Using these tropes doesn’t necessarily make the story less gripping, suspenseful or moving. Employed skilfully enough, they can even enhance those qualities – watching a hero rescue a damsel in distress is exciting, that’s how it became a trope – but that doesn’t change the fact that, like the chemical, when they leak out into the environment, they’re going to have an effect.
That effect may of a single story may be very small, like the contribution from any one factory is small, but when hundreds of thousands of them are pumping this stuff into the atmosphere, it adds up.
And I don’t think it’s crazy to believe that the fact that we have these kinds of tropes floating around in our narrative water table is not merely indicative of, but contributes to a culture where unarmed black kids can get shot because ‘they look threatening’ and women earn seventy-seven pence for every pound that men earn**.

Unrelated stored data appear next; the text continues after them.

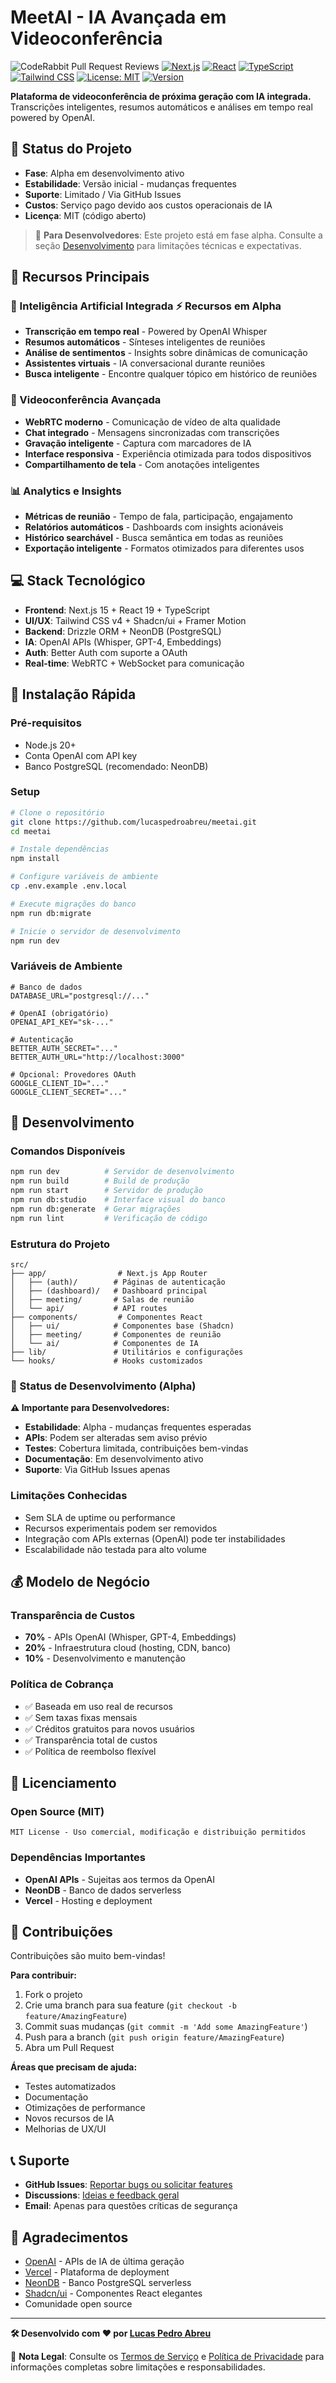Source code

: # MeetAI - IA Avançada em Videoconferência

![CodeRabbit Pull Request Reviews](https://img.shields.io/coderabbit/prs/github/lucaspedroabreu/meetai?utm_source=oss&utm_medium=github&utm_campaign=lucaspedroabreu%2Fmeetai&labelColor=171717&color=FF570A&link=https%3A%2F%2Fcoderabbit.ai&label=CodeRabbit+Reviews)
[![Next.js](https://img.shields.io/badge/Next.js-15-black?logo=next.js)](https://nextjs.org)
[![React](https://img.shields.io/badge/React-19-61DAFB?logo=react)](https://react.dev)
[![TypeScript](https://img.shields.io/badge/TypeScript-5.0-3178C6?logo=typescript)](https://www.typescriptlang.org)
[![Tailwind CSS](https://img.shields.io/badge/Tailwind-v4-38B2AC?logo=tailwind-css)](https://tailwindcss.com)
[![License: MIT](https://img.shields.io/badge/License-MIT-yellow.svg)](https://opensource.org/licenses/MIT)
[![Version](https://img.shields.io/badge/Version-0.1.0--alpha-blue.svg)](https://github.com/lucaspedroabreu/meetai)

**Plataforma de videoconferência de próxima geração com IA integrada.** Transcrições inteligentes, resumos automáticos e análises em tempo real powered by OpenAI.

## 🧪 Status do Projeto

- **Fase**: Alpha em desenvolvimento ativo
- **Estabilidade**: Versão inicial - mudanças frequentes
- **Suporte**: Limitado / Via GitHub Issues
- **Custos**: Serviço pago devido aos custos operacionais de IA
- **Licença**: MIT (código aberto)

> 🎯 **Para Desenvolvedores**: Este projeto está em fase alpha. Consulte a seção [Desenvolvimento](#-desenvolvimento) para limitações técnicas e expectativas.

## 🚀 Recursos Principais

### 🤖 Inteligência Artificial Integrada ⚡ Recursos em Alpha

- **Transcrição em tempo real** - Powered by OpenAI Whisper
- **Resumos automáticos** - Sínteses inteligentes de reuniões
- **Análise de sentimentos** - Insights sobre dinâmicas de comunicação
- **Assistentes virtuais** - IA conversacional durante reuniões
- **Busca inteligente** - Encontre qualquer tópico em histórico de reuniões

### 🎥 Videoconferência Avançada

- **WebRTC moderno** - Comunicação de vídeo de alta qualidade
- **Chat integrado** - Mensagens sincronizadas com transcrições
- **Gravação inteligente** - Captura com marcadores de IA
- **Interface responsiva** - Experiência otimizada para todos dispositivos
- **Compartilhamento de tela** - Com anotações inteligentes

### 📊 Analytics e Insights

- **Métricas de reunião** - Tempo de fala, participação, engajamento
- **Relatórios automáticos** - Dashboards com insights acionáveis
- **Histórico searchável** - Busca semântica em todas as reuniões
- **Exportação inteligente** - Formatos otimizados para diferentes usos

## 💻 Stack Tecnológico

- **Frontend**: Next.js 15 + React 19 + TypeScript
- **UI/UX**: Tailwind CSS v4 + Shadcn/ui + Framer Motion
- **Backend**: Drizzle ORM + NeonDB (PostgreSQL)
- **IA**: OpenAI APIs (Whisper, GPT-4, Embeddings)
- **Auth**: Better Auth com suporte a OAuth
- **Real-time**: WebRTC + WebSocket para comunicação

## 🚀 Instalação Rápida

### Pré-requisitos

- Node.js 20+
- Conta OpenAI com API key
- Banco PostgreSQL (recomendado: NeonDB)

### Setup

```bash
# Clone o repositório
git clone https://github.com/lucaspedroabreu/meetai.git
cd meetai

# Instale dependências
npm install

# Configure variáveis de ambiente
cp .env.example .env.local

# Execute migrações do banco
npm run db:migrate

# Inicie o servidor de desenvolvimento
npm run dev
```

### Variáveis de Ambiente

```env
# Banco de dados
DATABASE_URL="postgresql://..."

# OpenAI (obrigatório)
OPENAI_API_KEY="sk-..."

# Autenticação
BETTER_AUTH_SECRET="..."
BETTER_AUTH_URL="http://localhost:3000"

# Opcional: Provedores OAuth
GOOGLE_CLIENT_ID="..."
GOOGLE_CLIENT_SECRET="..."
```

## 🔧 Desenvolvimento

### Comandos Disponíveis

```bash
npm run dev          # Servidor de desenvolvimento
npm run build        # Build de produção
npm run start        # Servidor de produção
npm run db:studio    # Interface visual do banco
npm run db:generate  # Gerar migrações
npm run lint         # Verificação de código
```

### Estrutura do Projeto

```
src/
├── app/                # Next.js App Router
│   ├── (auth)/        # Páginas de autenticação
│   ├── (dashboard)/   # Dashboard principal
│   ├── meeting/       # Salas de reunião
│   └── api/           # API routes
├── components/         # Componentes React
│   ├── ui/            # Componentes base (Shadcn)
│   ├── meeting/       # Componentes de reunião
│   └── ai/            # Componentes de IA
├── lib/               # Utilitários e configurações
└── hooks/             # Hooks customizados
```

### 🧪 Status de Desenvolvimento (Alpha)

**⚠️ Importante para Desenvolvedores:**

- **Estabilidade**: Alpha - mudanças frequentes esperadas
- **APIs**: Podem ser alteradas sem aviso prévio
- **Testes**: Cobertura limitada, contribuições bem-vindas
- **Documentação**: Em desenvolvimento ativo
- **Suporte**: Via GitHub Issues apenas

### Limitações Conhecidas

- Sem SLA de uptime ou performance
- Recursos experimentais podem ser removidos
- Integração com APIs externas (OpenAI) pode ter instabilidades
- Escalabilidade não testada para alto volume

## 💰 Modelo de Negócio

### Transparência de Custos

- **70%** - APIs OpenAI (Whisper, GPT-4, Embeddings)
- **20%** - Infraestrutura cloud (hosting, CDN, banco)
- **10%** - Desenvolvimento e manutenção

### Política de Cobrança

- ✅ Baseada em uso real de recursos
- ✅ Sem taxas fixas mensais
- ✅ Créditos gratuitos para novos usuários
- ✅ Transparência total de custos
- ✅ Política de reembolso flexível

## 📄 Licenciamento

### Open Source (MIT)

```
MIT License - Uso comercial, modificação e distribuição permitidos
```

### Dependências Importantes

- **OpenAI APIs** - Sujeitas aos termos da OpenAI
- **NeonDB** - Banco de dados serverless
- **Vercel** - Hosting e deployment

## 🤝 Contribuições

Contribuições são muito bem-vindas!

**Para contribuir:**

1. Fork o projeto
2. Crie uma branch para sua feature (`git checkout -b feature/AmazingFeature`)
3. Commit suas mudanças (`git commit -m 'Add some AmazingFeature'`)
4. Push para a branch (`git push origin feature/AmazingFeature`)
5. Abra um Pull Request

**Áreas que precisam de ajuda:**

- Testes automatizados
- Documentação
- Otimizações de performance
- Novos recursos de IA
- Melhorias de UX/UI

## 📞 Suporte

- **GitHub Issues**: [Reportar bugs ou solicitar features](https://github.com/lucaspedroabreu/meetai/issues)
- **Discussions**: [Ideias e feedback geral](https://github.com/lucaspedroabreu/meetai/discussions)
- **Email**: Apenas para questões críticas de segurança

## 🙏 Agradecimentos

- [OpenAI](https://openai.com) - APIs de IA de última geração
- [Vercel](https://vercel.com) - Plataforma de deployment
- [NeonDB](https://neon.tech) - Banco PostgreSQL serverless
- [Shadcn/ui](https://ui.shadcn.com) - Componentes React elegantes
- Comunidade open source

---

**🛠️ Desenvolvido com ❤️ por [Lucas Pedro Abreu](https://github.com/lucaspedroabreu)**

📄 **Nota Legal**: Consulte os [Termos de Serviço](./src/app/terms/page.tsx) e [Política de Privacidade](./src/app/privacy/page.tsx) para informações completas sobre limitações e responsabilidades.
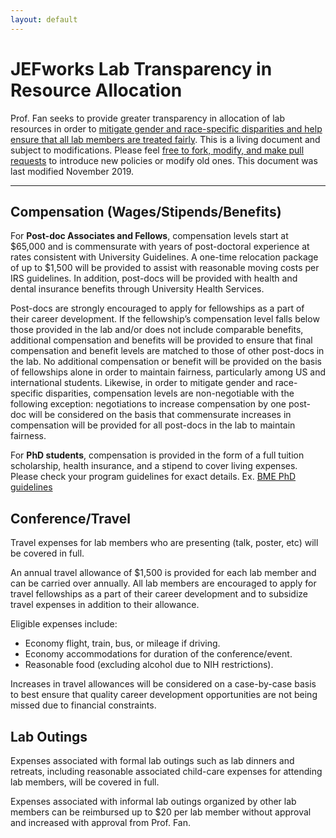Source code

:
```yaml
---
layout: default
---
```


# JEFworks Lab Transparency in Resource Allocation

Prof. Fan seeks to provide greater transparency in allocation of lab resources in order to [mitigate gender and race-specific disparities and help ensure that all lab members are treated fairly](https://science.sciencemag.org/content/366/6466/692). This is a living document and subject to modifications. Please feel [free to fork, modify, and make pull requests](https://github.com/JEFworks/JEFworks.github.io/blob/master/assets/docs/transparency.md) to introduce new policies or modify old ones. This document was last modified November 2019.

---

## Compensation (Wages/Stipends/Benefits)

For **Post-doc Associates and Fellows**, compensation levels start at $65,000 and is commensurate with years of post-doctoral experience at rates consistent with University Guidelines. A one-time relocation package of up to $1,500 will be provided to assist with reasonable moving costs per IRS guidelines. In addition, post-docs will be provided with health and dental insurance benefits through University Health Services. 

Post-docs are strongly encouraged to apply for fellowships as a part of their career development. If the fellowship’s compensation level falls below those provided in the lab and/or does not include comparable benefits, additional compensation and benefits will be provided to ensure that final compensation and benefit levels are matched to those of other post-docs in the lab. No additional compensation or benefit will be provided on the basis of fellowships alone in order to maintain fairness, particularly among US and international students. Likewise, in order to mitigate gender and race-specific disparities, compensation levels are non-negotiable with the following exception: negotiations to increase compensation by one post-doc will be considered on the basis that commensurate increases in compensation will be provided for all post-docs in the lab to maintain fairness. 

For **PhD students**, compensation is provided in the form of a full tuition scholarship, health insurance, and a stipend to cover living expenses. Please check your program guidelines for exact details. Ex. [BME PhD guidelines](https://www.bme.jhu.edu/wp-content/uploads/2018/06/BME-PHD-guidelines.pdf)


## Conference/Travel

Travel expenses for lab members who are presenting (talk, poster, etc) will be covered in full. 

An annual travel allowance of $1,500 is provided for each lab member and can be carried over annually. All lab members are encouraged to apply for travel fellowships as a part of their career development and to subsidize travel expenses in addition to their allowance. 

Eligible expenses include:

- Economy flight, train, bus, or mileage if driving. 
- Economy accommodations for duration of the  conference/event. 
- Reasonable food (excluding alcohol due to NIH restrictions).    

Increases in travel allowances will be considered on a case-by-case basis to best ensure that quality career development opportunities are not being missed due to financial constraints.


## Lab Outings

Expenses associated with formal lab outings such as lab dinners and retreats, including reasonable associated child-care expenses for attending lab members, will be covered in full.

Expenses associated with informal lab outings organized by other lab members can be reimbursed up to $20 per lab member without approval and increased with approval from Prof. Fan. 

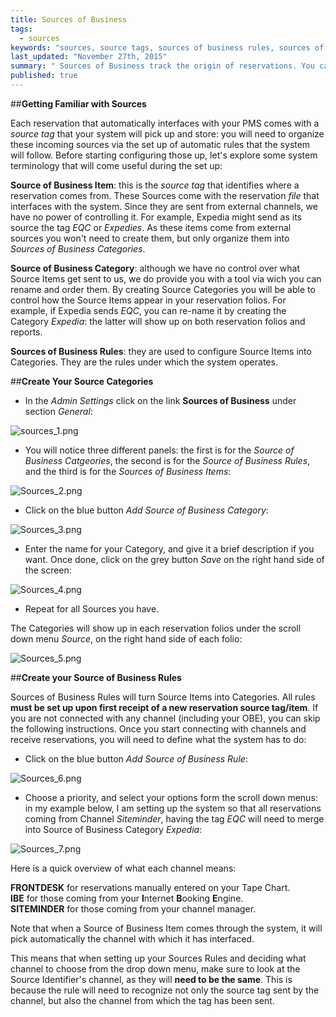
 ```yaml
---
title: Sources of Business
tags: 
  - sources
keywords: "sources, source tags, sources of business rules, sources of business categories, "
last_updated: "November 27th, 2015"
summary: " Sources of Business track the origin of reservations. You can report on these sources to find out where people come to know about your property, or to check the production level for each channel.  "
published: true
---
```








##**Getting Familiar with Sources** 


Each reservation that automatically interfaces with your PMS comes with a _source tag_ that your system will pick up and store: you will need to organize these incoming sources via the set up of automatic rules that the system will follow. Before starting configuring those up, let's explore some system terminology that will come useful during the set up: 
  
  
  
**Source of Business Item**:  this is the _source tag_ that identifies where a reservation comes from. These Sources come with the reservation _file_ that interfaces with the system. Since they are sent from external channels, we have no power of controlling it. For example, Expedia might send as its source the tag _EQC_ or _Expedies_. As these items come from external sources you won't need to create them, but only organize them into _Sources of Business Categories_.
  
  
  
**Source of Business Category**: although we have no control over what Source Items get sent to us, we do provide you with a tool via wich you can rename and order them. By creating Source Categories you will be able to control how the Source Items appear in your reservation folios. For example, if Expedia sends _EQC_, you can re-name it by creating the Category _Expedia_: the latter will show up on both reservation folios and reports.
  
  
**Sources of Business Rules**: they are used to configure Source Items into Categories. They are the rules under which the system operates.  


##**Create Your Source Categories** 

 - In the _Admin Settings_ click on the link **Sources of Business** under section _General_:  



![sources_1.png]({{site.baseurl}}/images/sources_1.png)



 
 - You will notice three different panels: the first is for the _Source of Business Catgeories_, the second is for the _Source of Business Rules_, and the third is for the _Sources of Business Items_:  
 
![Sources_2.png]({{site.baseurl}}/images/Sources_2.png)



 
  - Click on the blue button _Add Source of Business Category_:  
  
![Sources_3.png]({{site.baseurl}}/images/Sources_3.png)



  
  - Enter the name for your Category, and give it a brief description if you want. Once done, click on the grey button _Save_ on the right hand side of the screen:
  
![Sources_4.png]({{site.baseurl}}/images/Sources_4.png)

  
  - Repeat for all Sources you have.
  
 The Categories will show up in each reservation folios under the scroll down menu _Source_, on the right hand side of each folio:  
 
![Sources_5.png]({{site.baseurl}}/images/Sources_5.png)
 
 
##**Create your Source of Business Rules**  
 
 Sources of Business Rules will turn Source Items into Categories. All rules **must be set up upon first receipt of a new reservation source tag/item**. If you are not connected with any channel (including your OBE), you can skip the following instructions.
 Once you start connecting with channels and receive reservations, you will need to define what the system has to do: 
 
  - Click on the blue button _Add Source of Business Rule_:  
  

![Sources_6.png]({{site.baseurl}}/images/Sources_6.png)


  
  - Choose a priority, and select your options form the scroll down menus: in my example below, I am setting up the system so that all reservations coming from Channel _Siteminder_, having the tag _EQC_ will need to merge into Source of Business Category _Expedia_:  
  
![Sources_7.png]({{site.baseurl}}/images/Sources_7.png)




Here is a quick overview of what each channel means:  

 **FRONTDESK** for reservations manually entered on your Tape Chart.  
 **IBE** for those coming from your **I**nternet **B**ooking **E**ngine.  
 **SITEMINDER** for those coming from your channel manager.  
 

Note that when a Source of Business Item comes through the system, it will pick automatically the channel with which it has interfaced.



This means that when setting up your Sources Rules and deciding what channel to choose from the drop down menu, make sure to look at the Source Identifier's channel, as they will **need to be the same**. This is because the rule will need to recognize not only the source tag sent by the channel, but also the channel from which the tag has been sent.
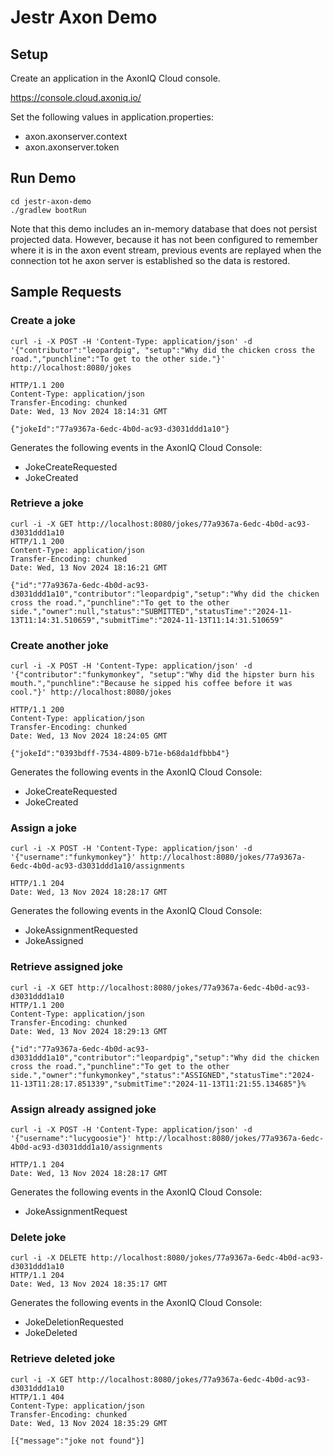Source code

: # Jestr Axon Demo

## Setup 

Create an application in the AxonIQ Cloud console.

https://console.cloud.axoniq.io/

Set the following values in application.properties:

* axon.axonserver.context
* axon.axonserver.token

## Run Demo

```
cd jestr-axon-demo
./gradlew bootRun
```

Note that this demo includes an in-memory database that does not persist projected data.
However, because it has not been configured to remember where it is in the axon event stream,
previous events are replayed when the connection tot he axon server is established so the data is restored.

## Sample Requests

### Create a joke
```
curl -i -X POST -H 'Content-Type: application/json' -d '{"contributor":"leopardpig", "setup":"Why did the chicken cross the road.","punchline":"To get to the other side."}' http://localhost:8080/jokes

HTTP/1.1 200
Content-Type: application/json
Transfer-Encoding: chunked
Date: Wed, 13 Nov 2024 18:14:31 GMT

{"jokeId":"77a9367a-6edc-4b0d-ac93-d3031ddd1a10"}
```

Generates the following events in the AxonIQ Cloud Console:

- JokeCreateRequested
- JokeCreated

### Retrieve a joke
```
curl -i -X GET http://localhost:8080/jokes/77a9367a-6edc-4b0d-ac93-d3031ddd1a10
HTTP/1.1 200
Content-Type: application/json
Transfer-Encoding: chunked
Date: Wed, 13 Nov 2024 18:16:21 GMT

{"id":"77a9367a-6edc-4b0d-ac93-d3031ddd1a10","contributor":"leopardpig","setup":"Why did the chicken cross the road.","punchline":"To get to the other side.","owner":null,"status":"SUBMITTED","statusTime":"2024-11-13T11:14:31.510659","submitTime":"2024-11-13T11:14:31.510659"
```

### Create another joke

```
curl -i -X POST -H 'Content-Type: application/json' -d '{"contributor":"funkymonkey", "setup":"Why did the hipster burn his mouth.","punchline":"Because he sipped his coffee before it was cool."}' http://localhost:8080/jokes

HTTP/1.1 200
Content-Type: application/json
Transfer-Encoding: chunked
Date: Wed, 13 Nov 2024 18:24:05 GMT

{"jokeId":"0393bdff-7534-4809-b71e-b68da1dfbbb4"}
```

Generates the following events in the AxonIQ Cloud Console:

- JokeCreateRequested
- JokeCreated

### Assign a joke

```
curl -i -X POST -H 'Content-Type: application/json' -d '{"username":"funkymonkey"}' http://localhost:8080/jokes/77a9367a-6edc-4b0d-ac93-d3031ddd1a10/assignments

HTTP/1.1 204
Date: Wed, 13 Nov 2024 18:28:17 GMT
```

Generates the following events in the AxonIQ Cloud Console:

- JokeAssignmentRequested
- JokeAssigned

### Retrieve assigned joke

```
curl -i -X GET http://localhost:8080/jokes/77a9367a-6edc-4b0d-ac93-d3031ddd1a10
HTTP/1.1 200
Content-Type: application/json
Transfer-Encoding: chunked
Date: Wed, 13 Nov 2024 18:29:13 GMT

{"id":"77a9367a-6edc-4b0d-ac93-d3031ddd1a10","contributor":"leopardpig","setup":"Why did the chicken cross the road.","punchline":"To get to the other side.","owner":"funkymonkey","status":"ASSIGNED","statusTime":"2024-11-13T11:28:17.851339","submitTime":"2024-11-13T11:21:55.134685"}%
```

### Assign already assigned joke
```
curl -i -X POST -H 'Content-Type: application/json' -d '{"username":"lucygoosie"}' http://localhost:8080/jokes/77a9367a-6edc-4b0d-ac93-d3031ddd1a10/assignments
  
HTTP/1.1 204
Date: Wed, 13 Nov 2024 18:28:17 GMT
```

Generates the following events in the AxonIQ Cloud Console:

- JokeAssignmentRequest

### Delete joke
```
curl -i -X DELETE http://localhost:8080/jokes/77a9367a-6edc-4b0d-ac93-d3031ddd1a10
HTTP/1.1 204
Date: Wed, 13 Nov 2024 18:35:17 GMT
```

Generates the following events in the AxonIQ Cloud Console:

- JokeDeletionRequested
- JokeDeleted

### Retrieve deleted joke
```
curl -i -X GET http://localhost:8080/jokes/77a9367a-6edc-4b0d-ac93-d3031ddd1a10
HTTP/1.1 404
Content-Type: application/json
Transfer-Encoding: chunked
Date: Wed, 13 Nov 2024 18:35:29 GMT

[{"message":"joke not found"}]
```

Using these tropes doesn’t necessarily make for a bad book, any more than tight plotting necessarily makes for good one. Books are complicated, and what makes one good or bad will depend on the reader, which is why we shouldn’t let an unresolvable argument over whether X is a good or bad book obscure the fact that it contains these tropes, and that they have an effect.
A couple of hundred years ago, there were near enough no such things as environmental regulations. We thought factories were there to make goods and make money, and that was it. Slowly we came round to the idea that the people that made things bore some responsibility for in the incidental, as well as the deliberate products of that creation, and that the air we breathed and the water we drank needed a bit of looking after. We made an effort to find cleaner, greener ways to make the same stuff, and a lot of the time we found them.
This is where the analogy breaks down* if course, as all analogies eventually do. We definitely don’t need legislation to protect our public consciousness from damaging story tropes – that way lies crazypantsville – but is it really asking so much to take a little more care with the chemicals we’re pumping into the cultural water?
Because if we don’t, we’ll all wind up swinging kitchen-knives while making lightsaber noises and chopping family member’s hands off, and that’s no way to live.
* (The other place the analogy breaks down is that the use of these tropes isn’t incidental to the reading experience the way the production process for the shoes is to the wearing experience. Their inclusion can make these texts actively hostile to the people who are poorly represented. Anne Leckie has a great analogy for this here)
**Originally this said ‘that men earn for the same job, but then I traced the source to this report. Indebted to M. Amelia Kafjord for the correction.